Opinion
No. 6090.
July 10, 1963.
Melvin J. Welles, Washington, D.C., with whom Stuart Rothman, Gen. Counsel, Dominick L. Manoli, Assoc. Gen. Counsel, Marcel Mallet-Prevost, Asst. Gen. Counsel, and Arthur M. Goldberg, Washington, D.C., were on brief, for petitioner.
Harold B. Roitman, Boston, Mass., for respondents.
Before WOODBURY, Chief Judge, and HARTIGAN and ALDRICH, Circuit Judges.
This is a petition of the National Labor Relations Board pursuant to Section 10(e) of the National Labor Relations Act, as amended, ( 61 Stat. 136, 73 Stat. 519, 29 U.S.C. § 151 et seq.), for enforcement of its order issued against respondents on June 22, 1962. The Board found that respondents violated Section 8(b)(1)(A) and (2) of the Act by requesting John I. Paulding, Inc., a manufacturer of electrical fixtures and related products, located in New Bedford, Massachusetts, (hereinafter called the Company) to discharge ten employees because they had failed to pay dues to the Union.

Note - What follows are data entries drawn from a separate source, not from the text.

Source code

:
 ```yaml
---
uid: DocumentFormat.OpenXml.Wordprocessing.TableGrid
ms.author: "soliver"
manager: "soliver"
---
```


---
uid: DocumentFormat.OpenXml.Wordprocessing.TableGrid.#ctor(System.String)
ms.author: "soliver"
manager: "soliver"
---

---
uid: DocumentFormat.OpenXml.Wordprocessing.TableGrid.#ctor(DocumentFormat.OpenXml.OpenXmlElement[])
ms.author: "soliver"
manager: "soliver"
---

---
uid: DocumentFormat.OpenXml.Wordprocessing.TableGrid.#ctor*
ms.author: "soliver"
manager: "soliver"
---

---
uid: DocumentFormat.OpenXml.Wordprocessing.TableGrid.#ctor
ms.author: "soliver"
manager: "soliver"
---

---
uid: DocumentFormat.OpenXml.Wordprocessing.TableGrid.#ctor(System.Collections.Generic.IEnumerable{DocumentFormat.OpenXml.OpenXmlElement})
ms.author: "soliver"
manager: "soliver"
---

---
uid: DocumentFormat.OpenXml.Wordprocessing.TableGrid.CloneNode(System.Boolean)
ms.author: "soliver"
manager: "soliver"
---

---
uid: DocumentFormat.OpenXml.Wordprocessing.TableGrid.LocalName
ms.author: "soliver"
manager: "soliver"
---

The facts giving rise to the alleged violations are as follows. On July 2, 1958, the Company and the Union entered into a collective bargaining agreement which provided, inter alia, for a limited form of union security. Under the agreement, non-members of the Union employed by the Company were not required to join the Union. However, Union members and employees who thereafter joined the Union were obligated to maintain their membership for the duration of the existing contract; new employees were required to join the Union after thirty days' employment.
This type of union-security provision is commonly referred to as a "Maintenance of Membership" provision.
This initial collective bargaining agreement expired June 30, 1959 and, following a strike of some six months duration, a new one year contract was executed on January 11, 1960. This contract was to continue from year to year unless either party gave sixty days written notice to terminate. Proper notice was given and the contract expired on January 11, 1961. A new agreement was reached on January 23, 1961.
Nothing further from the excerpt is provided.